Start of Block
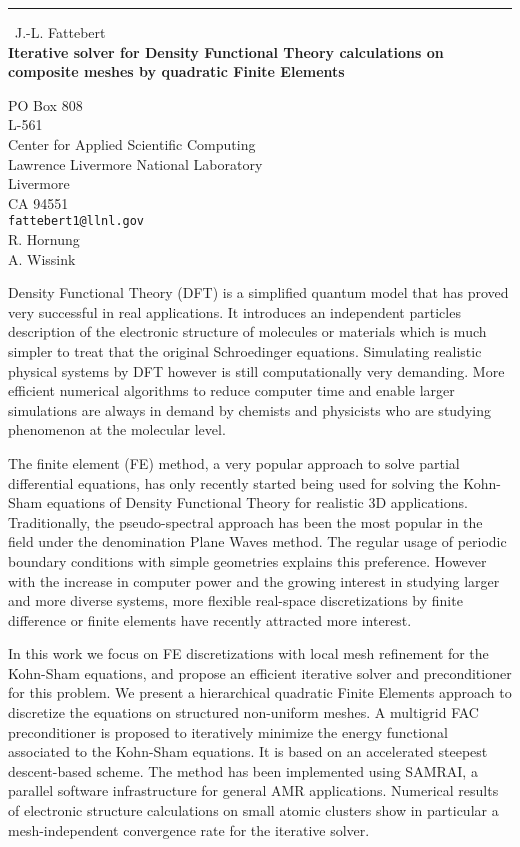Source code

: \documentclass{report}
\begin{document}
\begin{center}
\rule{6in}{1pt} \
{\large J.-L. Fattebert \\
{\bf Iterative solver for Density Functional Theory calculations on composite meshes by quadratic Finite Elements}}

PO Box 808 \\ L-561 \\ Center for Applied Scientific Computing \\ Lawrence Livermore National Laboratory \\ Livermore \\ CA 94551
\\
{\tt fattebert1@llnl.gov}\\
R. Hornung\\
A. Wissink\end{center}

Density Functional Theory (DFT) is a simplified quantum model that
has proved very successful in real applications. It introduces an
independent particles description of the electronic structure of
molecules or materials which is much simpler to treat that the
original Schroedinger equations.
Simulating realistic
physical systems by DFT however is still computationally very
demanding. More efficient numerical algorithms to reduce computer
time and enable larger simulations are always in demand by
chemists and physicists who are studying phenomenon at the
molecular level.

The finite element (FE) method, a very popular approach to solve
partial differential equations, has only recently started being
used for solving the Kohn-Sham equations of Density Functional
Theory for realistic 3D applications. Traditionally, the
pseudo-spectral approach has been the most popular in the field
under the denomination Plane Waves method. The regular usage of
periodic boundary conditions with simple geometries explains this
preference. However with the increase in computer power and the
growing interest in studying larger and more diverse systems,
more flexible real-space discretizations by finite difference or finite
elements have recently attracted more interest.

In this work we focus on FE discretizations with local mesh refinement
for the Kohn-Sham equations, and propose an efficient iterative solver and
preconditioner for this problem.
We present a hierarchical quadratic Finite Elements approach to discretize the
equations on structured non-uniform meshes.
A multigrid FAC preconditioner is proposed to iteratively minimize the energy
functional associated to the Kohn-Sham equations.
It is based on an accelerated steepest descent-based scheme.
The method has been implemented using SAMRAI, a parallel software
infrastructure for general AMR applications.
Numerical results of electronic structure calculations on small atomic
clusters show in particular a mesh-independent convergence rate for the iterative solver.
\end{document}
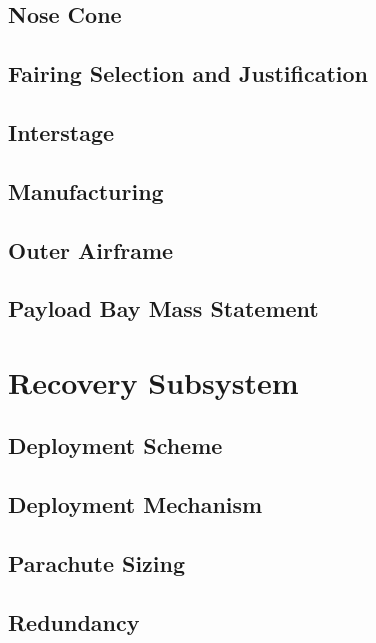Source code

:     \subsection{Nose Cone}
    
    \subsection{Fairing Selection and Justification}
    
    \subsection{Interstage}
    
    \subsection{Manufacturing}
    
    \subsection{Outer Airframe}
    
    \subsection{Payload Bay Mass Statement}
    
\section{Recovery Subsystem}

    \subsection{Deployment Scheme}
    
    \subsection{Deployment Mechanism}
    
    \subsection{Parachute Sizing}
    
    \subsection{Redundancy}
    
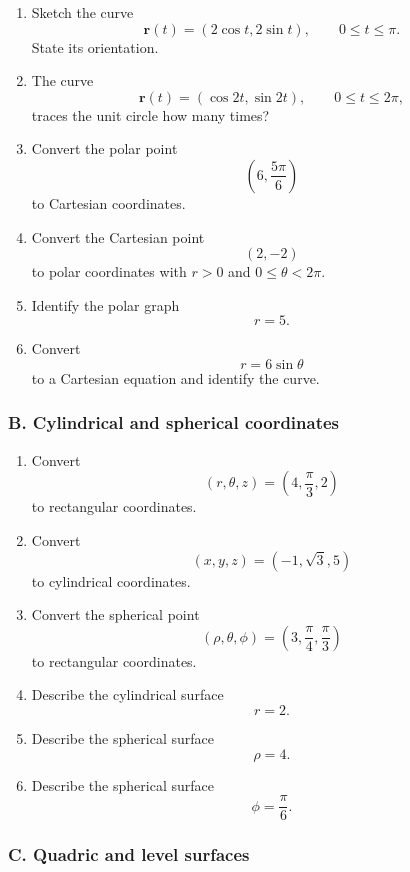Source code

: \begin{enumerate}
\item Sketch the curve
\[
    \mathbf r(t)=(2\cos t,2\sin t),
    \qquad 0\le t\le\pi.
\]
State its orientation.

\item The curve
\[
    \mathbf r(t)=(\cos 2t,\sin 2t),
    \qquad 0\le t\le2\pi,
\]
traces the unit circle how many times?

\item Convert the polar point
\[
    \left(6,\frac{5\pi}{6}\right)
\]
to Cartesian coordinates.

\item Convert the Cartesian point
\[
    (2,-2)
\]
to polar coordinates with \(r>0\) and \(0\le\theta<2\pi\).

\item Identify the polar graph
\[
    r=5.
\]

\item Convert
\[
    r=6\sin\theta
\]
to a Cartesian equation and identify the curve.
\end{enumerate}

\subsubsection*{B. Cylindrical and spherical coordinates}

\begin{enumerate}
\item Convert
\[
    (r,\theta,z)=\left(4,\frac{\pi}{3},2\right)
\]
to rectangular coordinates.

\item Convert
\[
    (x,y,z)=(-1,\sqrt3,5)
\]
to cylindrical coordinates.

\item Convert the spherical point
\[
    \left(\rho,\theta,\phi\right)
    =
    \left(3,\frac{\pi}{4},\frac{\pi}{3}\right)
\]
to rectangular coordinates.

\item Describe the cylindrical surface
\[
    r=2.
\]

\item Describe the spherical surface
\[
    \rho=4.
\]

\item Describe the spherical surface
\[
    \phi=\frac{\pi}{6}.
\]
\end{enumerate}

\subsubsection*{C. Quadric and level surfaces}

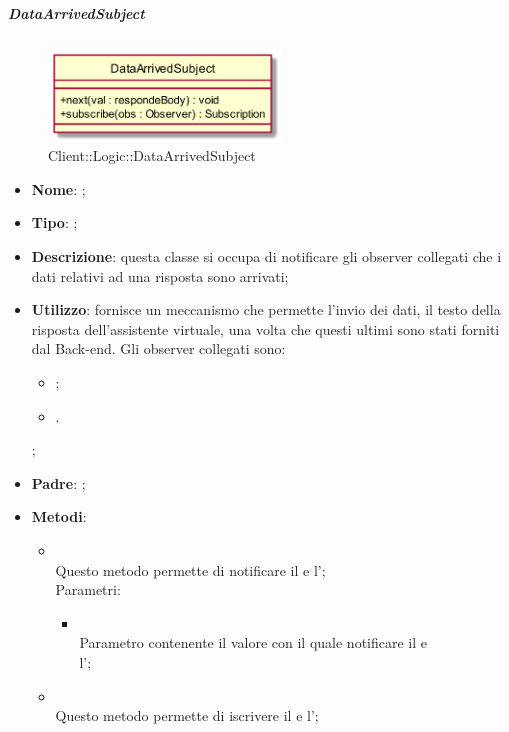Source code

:\hypertarget{DataArrivedSubject_label}{\subparagraph{DataArrivedSubject}}
\begin{figure}[h]
	\centering
	\includegraphics[width=0.55\textwidth,height=\textheight,keepaspectratio]{images/ClassDataArrivedSubject.png}
	\caption{Client::Logic::DataArrivedSubject}
\end{figure}
\begin{itemize}
	\item \textbf{Nome}: ;
	\item \textbf{Tipo}: ;
	\item \textbf{Descrizione}: questa classe si occupa di notificare gli observer collegati che i dati relativi ad una risposta sono arrivati;
	\item \textbf{Utilizzo}: fornisce un meccanismo che permette l'invio dei dati, il testo della risposta dell'assistente virtuale, una volta che questi ultimi sono stati forniti dal Back-end.
Gli observer collegati sono:
\begin{itemize}
\item {};
\item {}.
\end{itemize};
	\item \textbf{Padre}: ;
	\item \textbf{Metodi}:
	\begin{itemize}
		\item[]  \\		Questo metodo permette di notificare il  e l';\\
		Parametri:
		\begin{itemize}
			\item {} \\
			Parametro contenente il valore con il quale notificare il  e \\ l';
		\end{itemize}
		\item[]  \\		Questo metodo permette di iscrivere il  e l';\\

\end{itemize}
\end{itemize}
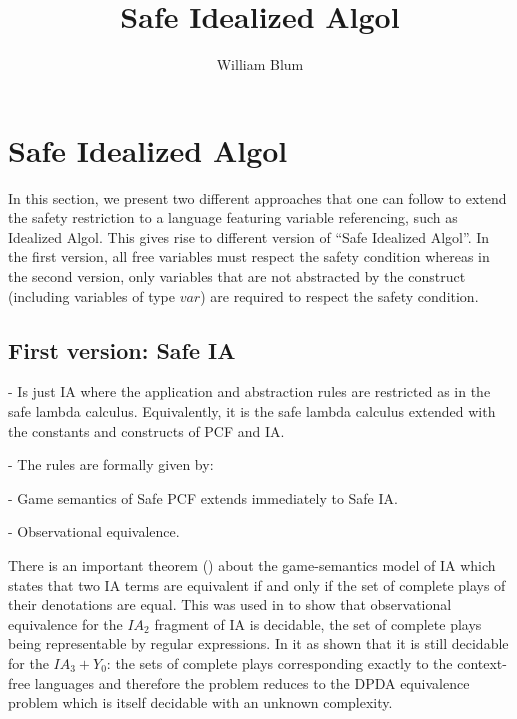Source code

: 



\author{William Blum}
\title{Safe Idealized Algol}


\maketitle

\section{Safe Idealized Algol}

In this section, we present two different approaches that one can
follow to extend the safety restriction to a language featuring
variable referencing, such as Idealized Algol. This gives rise to
different version of ``Safe Idealized Algol''. In the first version,
all free variables must respect the safety condition whereas in the
second version, only variables that are not abstracted by the \ianew
construct (including variables of type $var$) are required to
respect the safety condition.


\subsection{First version: Safe IA}
- Is just IA where the application and abstraction rules are
restricted as in the safe lambda calculus. Equivalently, it is the
safe lambda calculus extended with the constants and constructs of
PCF and IA.

- The rules are formally given by:


- Game semantics of Safe PCF extends immediately to Safe IA.

- Observational equivalence.

There is an important theorem (\cite{AM97a}) about the
game-semantics model of IA which states that two IA terms are
equivalent if and only if the set of complete plays of their
denotations are equal. This was used in \cite{ghicamccusker00} to
show that observational equivalence for the $IA_2$ fragment of IA is
decidable, the set of complete plays being representable by regular
expressions. In \cite{Ong02} it as shown that it is still decidable
 for the $IA_3+Y_0$: the sets of complete plays corresponding exactly to the context-free languages
 and therefore the problem reduces to the DPDA equivalence problem which is itself decidable with an unknown
complexity.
End of Block
## Description of the task
If a record contains a picture, omit the picture and repeat everything else exactly.

## Answer space
Source code

: \documentclass{report}
\begin{document}
\begin{center}
\rule{6in}{1pt} \
{\large J.-L. Fattebert \\
{\bf Iterative solver for Density Functional Theory calculations on composite meshes by quadratic Finite Elements}}

PO Box 808 \\ L-561 \\ Center for Applied Scientific Computing \\ Lawrence Livermore National Laboratory \\ Livermore \\ CA 94551
\\
{\tt fattebert1@llnl.gov}\\
R. Hornung\\
A. Wissink\end{center}

Density Functional Theory (DFT) is a simplified quantum model that
has proved very successful in real applications. It introduces an
independent particles description of the electronic structure of
molecules or materials which is much simpler to treat that the
original Schroedinger equations.
Simulating realistic
physical systems by DFT however is still computationally very
demanding. More efficient numerical algorithms to reduce computer
time and enable larger simulations are always in demand by
chemists and physicists who are studying phenomenon at the
molecular level.

The finite element (FE) method, a very popular approach to solve
partial differential equations, has only recently started being
used for solving the Kohn-Sham equations of Density Functional
Theory for realistic 3D applications. Traditionally, the
pseudo-spectral approach has been the most popular in the field
under the denomination Plane Waves method. The regular usage of
periodic boundary conditions with simple geometries explains this
preference. However with the increase in computer power and the
growing interest in studying larger and more diverse systems,
more flexible real-space discretizations by finite difference or finite
elements have recently attracted more interest.

In this work we focus on FE discretizations with local mesh refinement
for the Kohn-Sham equations, and propose an efficient iterative solver and
preconditioner for this problem.
We present a hierarchical quadratic Finite Elements approach to discretize the
equations on structured non-uniform meshes.
A multigrid FAC preconditioner is proposed to iteratively minimize the energy
functional associated to the Kohn-Sham equations.
It is based on an accelerated steepest descent-based scheme.
The method has been implemented using SAMRAI, a parallel software
infrastructure for general AMR applications.
Numerical results of electronic structure calculations on small atomic
clusters show in particular a mesh-independent convergence rate for the iterative solver.
\end{document}
Source code

:     \subsection{Nose Cone}
    
    \subsection{Fairing Selection and Justification}
    
    \subsection{Interstage}
    
    \subsection{Manufacturing}
    
    \subsection{Outer Airframe}
    
    \subsection{Payload Bay Mass Statement}
    
\section{Recovery Subsystem}

    \subsection{Deployment Scheme}
    
    \subsection{Deployment Mechanism}
    
    \subsection{Parachute Sizing}
    
    \subsection{Redundancy}
    
Source code

: \begin{enumerate}
\item Sketch the curve
\[
    \mathbf r(t)=(2\cos t,2\sin t),
    \qquad 0\le t\le\pi.
\]
State its orientation.

\item The curve
\[
    \mathbf r(t)=(\cos 2t,\sin 2t),
    \qquad 0\le t\le2\pi,
\]
traces the unit circle how many times?

\item Convert the polar point
\[
    \left(6,\frac{5\pi}{6}\right)
\]
to Cartesian coordinates.

\item Convert the Cartesian point
\[
    (2,-2)
\]
to polar coordinates with \(r>0\) and \(0\le\theta<2\pi\).

\item Identify the polar graph
\[
    r=5.
\]

\item Convert
\[
    r=6\sin\theta
\]
to a Cartesian equation and identify the curve.
\end{enumerate}

\subsubsection*{B. Cylindrical and spherical coordinates}

\begin{enumerate}
\item Convert
\[
    (r,\theta,z)=\left(4,\frac{\pi}{3},2\right)
\]
to rectangular coordinates.

\item Convert
\[
    (x,y,z)=(-1,\sqrt3,5)
\]
to cylindrical coordinates.

\item Convert the spherical point
\[
    \left(\rho,\theta,\phi\right)
    =
    \left(3,\frac{\pi}{4},\frac{\pi}{3}\right)
\]
to rectangular coordinates.

\item Describe the cylindrical surface
\[
    r=2.
\]

\item Describe the spherical surface
\[
    \rho=4.
\]

\item Describe the spherical surface
\[
    \phi=\frac{\pi}{6}.
\]
\end{enumerate}

\subsubsection*{C. Quadric and level surfaces}

Source code

:\hypertarget{DataArrivedSubject_label}{\subparagraph{DataArrivedSubject}}
\begin{figure}[h]
	\centering
	\includegraphics[width=0.55\textwidth,height=\textheight,keepaspectratio]{images/ClassDataArrivedSubject.png}
	\caption{Client::Logic::DataArrivedSubject}
\end{figure}
\begin{itemize}
	\item \textbf{Nome}: ;
	\item \textbf{Tipo}: ;
	\item \textbf{Descrizione}: questa classe si occupa di notificare gli observer collegati che i dati relativi ad una risposta sono arrivati;
	\item \textbf{Utilizzo}: fornisce un meccanismo che permette l'invio dei dati, il testo della risposta dell'assistente virtuale, una volta che questi ultimi sono stati forniti dal Back-end.
Gli observer collegati sono:
\begin{itemize}
\item {};
\item {}.
\end{itemize};
	\item \textbf{Padre}: ;
	\item \textbf{Metodi}:
	\begin{itemize}
		\item[]  \\		Questo metodo permette di notificare il  e l';\\
		Parametri:
		\begin{itemize}
			\item {} \\
			Parametro contenente il valore con il quale notificare il  e \\ l';
		\end{itemize}
		\item[]  \\		Questo metodo permette di iscrivere il  e l';\\

\end{itemize}
\end{itemize}
Source code

: 



\author{William Blum}
\title{Safe Idealized Algol}


\maketitle

\section{Safe Idealized Algol}

In this section, we present two different approaches that one can
follow to extend the safety restriction to a language featuring
variable referencing, such as Idealized Algol. This gives rise to
different version of ``Safe Idealized Algol''. In the first version,
all free variables must respect the safety condition whereas in the
second version, only variables that are not abstracted by the \ianew
construct (including variables of type $var$) are required to
respect the safety condition.


\subsection{First version: Safe IA}
- Is just IA where the application and abstraction rules are
restricted as in the safe lambda calculus. Equivalently, it is the
safe lambda calculus extended with the constants and constructs of
PCF and IA.

- The rules are formally given by:


- Game semantics of Safe PCF extends immediately to Safe IA.

- Observational equivalence.

There is an important theorem (\cite{AM97a}) about the
game-semantics model of IA which states that two IA terms are
equivalent if and only if the set of complete plays of their
denotations are equal. This was used in \cite{ghicamccusker00} to
show that observational equivalence for the $IA_2$ fragment of IA is
decidable, the set of complete plays being representable by regular
expressions. In \cite{Ong02} it as shown that it is still decidable
 for the $IA_3+Y_0$: the sets of complete plays corresponding exactly to the context-free languages
 and therefore the problem reduces to the DPDA equivalence problem which is itself decidable with an unknown
complexity.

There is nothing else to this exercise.